§ **Exercise description**: The reply must repeat each entry exactly and contain no pictures.

Segment Start: Data

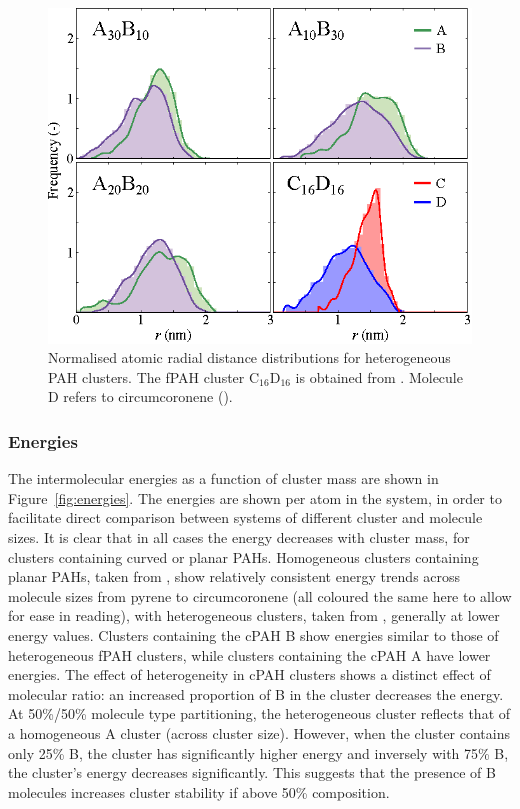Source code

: %
\begin{figure}[!tbh]
\centering
\includegraphics[width=0.6\linewidth]{Figures/radii_histograms_aa.eps}
\caption{Normalised atomic radial distance distributions for heterogeneous PAH clusters. The fPAH cluster $\text{C}_{\text{16}}\text{D}_{\text{16}}$ is obtained from \citet{bowal2018partitioning}. Molecule D refers to circumcoronene ().}
\label{fig:radialdists_atomic}
\end{figure}
%

\subsubsection{Energies}
The intermolecular energies as a function of cluster mass are shown in Figure~\ref{fig:energies}.  The energies are shown per atom in the system, in order to facilitate direct comparison between systems of different cluster and molecule sizes. It is clear that in all cases the energy decreases with cluster mass, for clusters containing curved or planar PAHs. Homogeneous clusters containing planar PAHs, taken from \citet{chen2014size,chen2015solid}, show relatively consistent energy trends across molecule sizes from pyrene to circumcoronene (all coloured the same here to allow for ease in reading), with heterogeneous clusters, taken from \citet{bowal2018partitioning}, generally at lower energy values. Clusters containing the cPAH B show energies similar to those of heterogeneous fPAH clusters, while clusters containing the cPAH A have lower energies.
The effect of heterogeneity in cPAH clusters shows a distinct effect of molecular ratio: an increased proportion of B in the cluster decreases the energy. At 50\%/50\% molecule type partitioning, the heterogeneous cluster reflects that of a homogeneous A cluster (across cluster size). However, when the cluster contains only 25\% B, the cluster has significantly higher energy and inversely with 75\% B, the cluster's energy decreases significantly.  This suggests that the presence of B molecules increases cluster stability if above 50\% composition.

Segment End: Data

§ **Expected output**:
Source code

: %
\begin{figure}[!tbh]
\centering
\includegraphics[width=0.6\linewidth]{Figures/radii_histograms_aa.eps}
\caption{Normalised atomic radial distance distributions for heterogeneous PAH clusters. The fPAH cluster $\text{C}_{\text{16}}\text{D}_{\text{16}}$ is obtained from \citet{bowal2018partitioning}. Molecule D refers to circumcoronene ().}
\label{fig:radialdists_atomic}
\end{figure}
%

\subsubsection{Energies}
The intermolecular energies as a function of cluster mass are shown in Figure~\ref{fig:energies}.  The energies are shown per atom in the system, in order to facilitate direct comparison between systems of different cluster and molecule sizes. It is clear that in all cases the energy decreases with cluster mass, for clusters containing curved or planar PAHs. Homogeneous clusters containing planar PAHs, taken from \citet{chen2014size,chen2015solid}, show relatively consistent energy trends across molecule sizes from pyrene to circumcoronene (all coloured the same here to allow for ease in reading), with heterogeneous clusters, taken from \citet{bowal2018partitioning}, generally at lower energy values. Clusters containing the cPAH B show energies similar to those of heterogeneous fPAH clusters, while clusters containing the cPAH A have lower energies.
The effect of heterogeneity in cPAH clusters shows a distinct effect of molecular ratio: an increased proportion of B in the cluster decreases the energy. At 50\%/50\% molecule type partitioning, the heterogeneous cluster reflects that of a homogeneous A cluster (across cluster size). However, when the cluster contains only 25\% B, the cluster has significantly higher energy and inversely with 75\% B, the cluster's energy decreases significantly.  This suggests that the presence of B molecules increases cluster stability if above 50\% composition.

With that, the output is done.